Ash: On Euphoria
You'd think that someone as mentally ill and fucked up as I would be the type of person to enjoy the show Euphoria.
You'd be wrong. :/ I hate this show with a burning passion. I hate every single character, I hate how it's not an accurate representation of drug users OR mentally ill teenagers (although that one toxic fratboy is accurate), I hate everything about it.
I don't care about the shitty music, or the LGBT+ representation (which isn't even that good, come on guys), or the scenes of teenagers losing themselves to drugs and sex under bisexual lighting. Because none of that matters to me if the characters are all downright insufferable and everybody acts like the same overemotional, hysterical garbage person who hurts others. In fact, I'd say that the excessive melodrama actually removes from the likability of the characters, probably because they're less "relatable" to teens and/or former teen druggies. Skins, this is not.
Last but not least, where the fuck are the drug withdrawals? The physical destruction of one's own body? The illnesses? The psych ward admissions? The episodes which utterly destroy you as a person? I was expecting some sort of teen version of Trainspotting, with all of its compelling characters and realistic portrayal of drug addiction from start to finish, and instead I got a fucking soap opera with spoiled, overprivileged theatre kids.
If I remember correctly, the creator of the show said he based it off of his childhood or something like that. So I know exactly how privileged and cushioned his self-destruction and descent into addiction must have been. Meanwhile, I've known people who weren't protected by money or friends or social status or anything like that. People whose lives were a living hell. People who just barely survived adolescence by the skin of their teeth, and lost time, freedom, innocence, joy, motivation, creativity, direction...everything, really. Some of these people are no longer alive.
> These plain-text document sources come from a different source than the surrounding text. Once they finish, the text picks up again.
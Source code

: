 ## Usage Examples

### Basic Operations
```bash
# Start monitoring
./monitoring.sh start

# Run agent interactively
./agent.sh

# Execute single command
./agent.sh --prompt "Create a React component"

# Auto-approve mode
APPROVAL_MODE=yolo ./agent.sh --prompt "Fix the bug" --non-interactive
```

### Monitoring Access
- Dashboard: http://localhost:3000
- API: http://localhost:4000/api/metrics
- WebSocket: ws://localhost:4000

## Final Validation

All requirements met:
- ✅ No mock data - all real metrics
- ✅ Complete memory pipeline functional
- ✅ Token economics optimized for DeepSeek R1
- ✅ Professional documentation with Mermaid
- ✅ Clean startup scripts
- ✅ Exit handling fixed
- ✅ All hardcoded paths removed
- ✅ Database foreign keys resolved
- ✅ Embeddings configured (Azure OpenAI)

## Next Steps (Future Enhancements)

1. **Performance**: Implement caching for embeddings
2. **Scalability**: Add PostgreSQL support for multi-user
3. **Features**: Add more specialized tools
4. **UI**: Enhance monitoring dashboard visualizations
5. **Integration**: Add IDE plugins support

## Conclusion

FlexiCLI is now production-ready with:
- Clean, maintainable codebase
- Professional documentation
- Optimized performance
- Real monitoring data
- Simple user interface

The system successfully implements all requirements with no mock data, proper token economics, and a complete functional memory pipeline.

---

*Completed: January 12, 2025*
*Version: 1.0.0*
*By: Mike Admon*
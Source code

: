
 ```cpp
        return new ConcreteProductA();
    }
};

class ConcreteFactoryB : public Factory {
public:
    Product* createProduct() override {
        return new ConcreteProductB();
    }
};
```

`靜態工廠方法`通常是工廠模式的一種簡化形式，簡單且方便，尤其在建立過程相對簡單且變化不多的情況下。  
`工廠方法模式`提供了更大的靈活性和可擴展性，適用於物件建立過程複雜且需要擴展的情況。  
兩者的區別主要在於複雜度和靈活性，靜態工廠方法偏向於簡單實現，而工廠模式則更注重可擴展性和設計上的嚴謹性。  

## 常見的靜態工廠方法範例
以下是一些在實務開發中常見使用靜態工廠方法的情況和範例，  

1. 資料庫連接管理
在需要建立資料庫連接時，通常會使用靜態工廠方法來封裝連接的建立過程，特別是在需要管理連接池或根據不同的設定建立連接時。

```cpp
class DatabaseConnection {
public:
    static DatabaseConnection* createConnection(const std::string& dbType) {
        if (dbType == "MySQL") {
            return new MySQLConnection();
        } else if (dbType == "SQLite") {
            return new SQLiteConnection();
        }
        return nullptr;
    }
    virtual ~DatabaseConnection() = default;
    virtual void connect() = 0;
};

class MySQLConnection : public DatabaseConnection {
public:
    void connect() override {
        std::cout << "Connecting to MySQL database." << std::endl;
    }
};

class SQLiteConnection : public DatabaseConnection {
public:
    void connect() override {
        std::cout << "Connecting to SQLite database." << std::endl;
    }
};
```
None of this is supposed to be romanticized for the viewers. We should see the times where these characters realize that they are utterly alone. When they have no one to talk to. Or rather, when they feel they don't. When they can't even trust their friends. The soul-crushing realization that nothing is going to get better unless they can finally grow up and change something.
I guess there's a silver lining, though. It made me realize something about myself. As much as my teenage years were marred with social ostracism, isolation, manipulation and mental illness, I consider myself lucky. I knew people who were way, way worse off. Most of these people did not have rich parents and/or stable families, but this allowed them to try and escape. They found an escape in art, in music, in writing.
And here's the thing: they were not rich in money, but they were rich in soul. Many of these people were kind, and wise, and could teach you anything. Sure, they were often as immature as those rich pampered teens on TV, but they were never hostile or rude. With the exception of the odd sociopath or two, most of them had a code. It wasn't enough to save them from drug addiction, but it kept them going enough to seek solace in something that they could create for themselves.
That's the real tragedy: these teens are people. They are children, forced to grow up in a world which hates and fears them, under the most hellish conditions imaginable. To be a teenager is to constantly be at war with yourself and society. But when you're a teen who's growing up in an environment which actively harms you, you'll do anything to escape. You'll isolate yourself from your friends, lose connections, give up your previous hobbies. That's the scariest feeling of all. Deep down, you're still a lost child, trapped by unhealthy coping mechanisms and forces beyond your brain. Sometimes you're aware of how horrifying this is, and you'll be powerless to stop it.
So yeah, Euphoria could be good, if it pulled no punches in showing every horrifying detail of drug addiction and mental illness. But...it doesn't. Just the "attractive" heroin-chic parts you can add to a tumblr post for sad girls. By refusing the whole picture, you are denying the characters of their proper dignity and a hope for recovery/growth.
I think that's why I can't like it, no matter how much I try.